-- What needs to be done --
Whenever a line of the data below holds the string "scope", copy that line.

-- Rendered images with source text --
★ ★ ★ ★

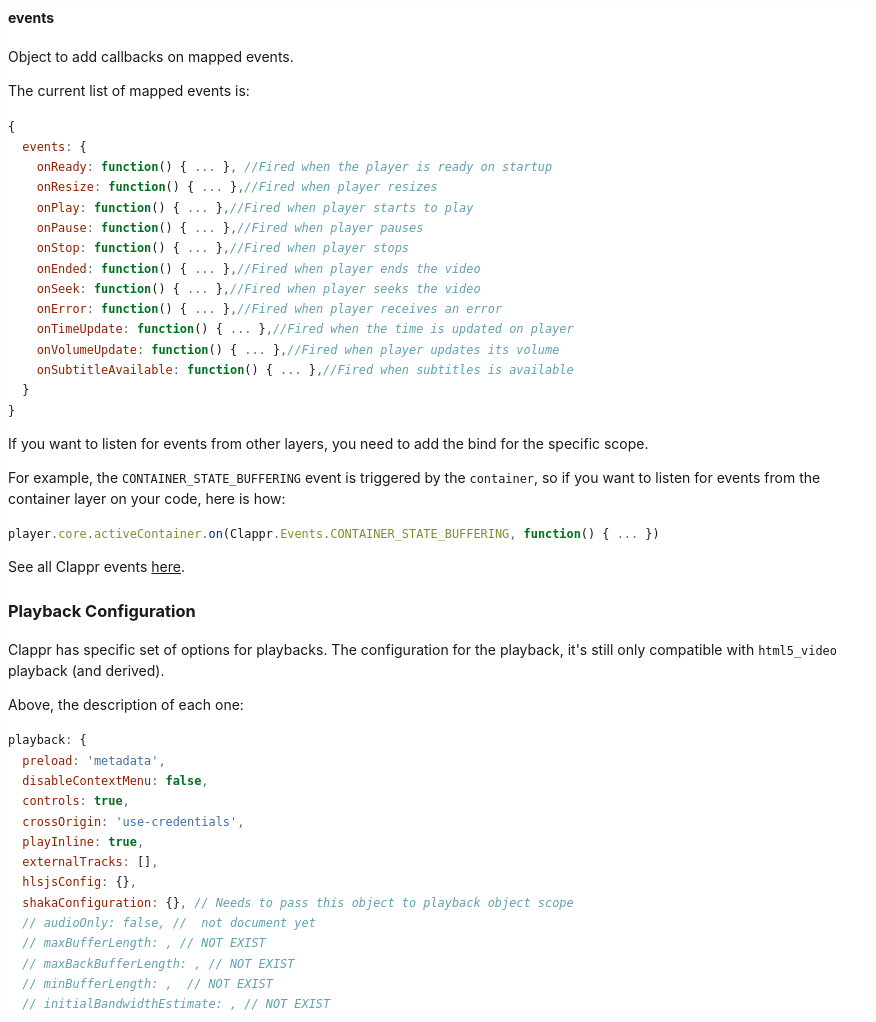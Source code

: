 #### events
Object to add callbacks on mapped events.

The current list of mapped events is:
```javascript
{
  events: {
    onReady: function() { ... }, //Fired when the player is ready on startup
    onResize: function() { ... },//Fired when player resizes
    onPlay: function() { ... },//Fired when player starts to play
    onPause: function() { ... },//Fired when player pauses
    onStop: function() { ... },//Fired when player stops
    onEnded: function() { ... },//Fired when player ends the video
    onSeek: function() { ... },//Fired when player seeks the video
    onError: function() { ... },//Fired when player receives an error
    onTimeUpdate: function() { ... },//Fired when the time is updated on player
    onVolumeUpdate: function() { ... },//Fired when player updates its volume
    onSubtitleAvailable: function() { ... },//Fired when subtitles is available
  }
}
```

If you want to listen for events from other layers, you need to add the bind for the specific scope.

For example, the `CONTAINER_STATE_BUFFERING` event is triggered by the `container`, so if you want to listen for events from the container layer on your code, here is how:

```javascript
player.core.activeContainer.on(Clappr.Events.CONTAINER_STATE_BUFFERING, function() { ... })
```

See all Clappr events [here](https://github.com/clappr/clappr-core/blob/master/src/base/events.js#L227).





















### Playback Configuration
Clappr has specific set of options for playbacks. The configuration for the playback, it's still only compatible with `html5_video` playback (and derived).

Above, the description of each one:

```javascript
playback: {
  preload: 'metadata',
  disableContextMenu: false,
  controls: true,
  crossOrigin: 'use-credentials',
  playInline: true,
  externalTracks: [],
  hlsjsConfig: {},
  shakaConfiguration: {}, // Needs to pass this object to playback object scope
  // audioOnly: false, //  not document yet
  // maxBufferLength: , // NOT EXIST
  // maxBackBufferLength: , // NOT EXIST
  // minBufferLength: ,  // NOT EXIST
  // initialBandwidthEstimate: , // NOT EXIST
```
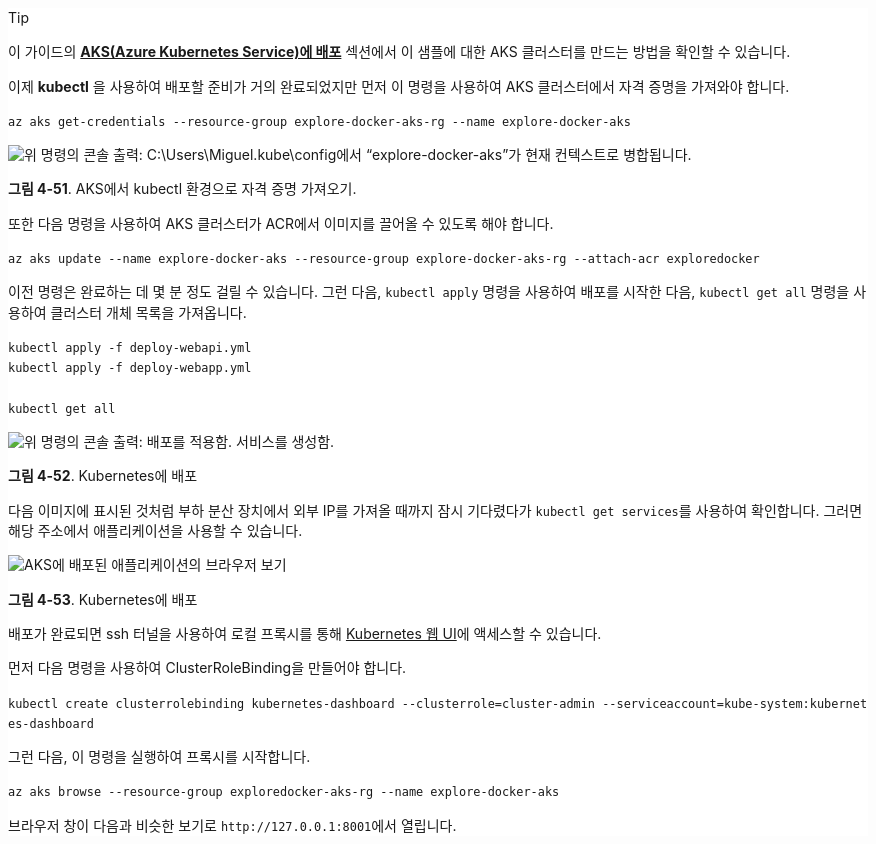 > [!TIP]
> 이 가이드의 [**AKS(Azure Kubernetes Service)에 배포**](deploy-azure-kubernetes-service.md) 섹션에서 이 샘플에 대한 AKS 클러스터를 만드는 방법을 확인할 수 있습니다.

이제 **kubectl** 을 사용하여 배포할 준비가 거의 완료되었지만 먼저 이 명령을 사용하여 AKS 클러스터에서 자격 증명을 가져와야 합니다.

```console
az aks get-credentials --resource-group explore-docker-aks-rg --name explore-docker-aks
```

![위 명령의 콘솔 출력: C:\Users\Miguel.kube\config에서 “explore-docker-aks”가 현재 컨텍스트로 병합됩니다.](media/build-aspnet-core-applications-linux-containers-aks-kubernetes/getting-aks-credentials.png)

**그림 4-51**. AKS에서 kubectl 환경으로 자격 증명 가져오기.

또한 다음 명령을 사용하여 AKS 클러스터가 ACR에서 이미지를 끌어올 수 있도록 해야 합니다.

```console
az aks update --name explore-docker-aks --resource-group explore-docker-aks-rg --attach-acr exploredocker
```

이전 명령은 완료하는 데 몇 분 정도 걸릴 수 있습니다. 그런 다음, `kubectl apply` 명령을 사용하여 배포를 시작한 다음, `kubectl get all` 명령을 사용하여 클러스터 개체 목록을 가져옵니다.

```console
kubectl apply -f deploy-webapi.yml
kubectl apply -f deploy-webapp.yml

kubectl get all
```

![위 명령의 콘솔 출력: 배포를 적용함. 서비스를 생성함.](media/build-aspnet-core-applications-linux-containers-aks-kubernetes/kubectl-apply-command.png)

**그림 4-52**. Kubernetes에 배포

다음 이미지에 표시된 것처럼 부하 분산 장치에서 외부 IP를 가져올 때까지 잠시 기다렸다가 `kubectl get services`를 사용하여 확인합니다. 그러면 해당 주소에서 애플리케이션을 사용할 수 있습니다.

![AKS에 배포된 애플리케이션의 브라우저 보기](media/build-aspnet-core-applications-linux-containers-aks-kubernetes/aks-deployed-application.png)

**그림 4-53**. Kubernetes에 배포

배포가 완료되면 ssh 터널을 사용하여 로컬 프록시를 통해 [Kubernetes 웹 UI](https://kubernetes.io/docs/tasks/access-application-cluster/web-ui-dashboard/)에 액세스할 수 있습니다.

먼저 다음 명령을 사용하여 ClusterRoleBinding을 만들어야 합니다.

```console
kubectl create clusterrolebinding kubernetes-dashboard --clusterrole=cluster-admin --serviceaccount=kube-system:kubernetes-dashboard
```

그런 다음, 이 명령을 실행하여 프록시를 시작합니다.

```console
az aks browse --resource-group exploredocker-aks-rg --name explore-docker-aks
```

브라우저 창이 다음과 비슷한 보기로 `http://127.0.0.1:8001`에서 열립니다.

★ ★ ★ ★

-- Response area --
If you want to listen for events from other layers, you need to add the bind for the specific scope.
  shakaConfiguration: {}, // Needs to pass this object to playback object scope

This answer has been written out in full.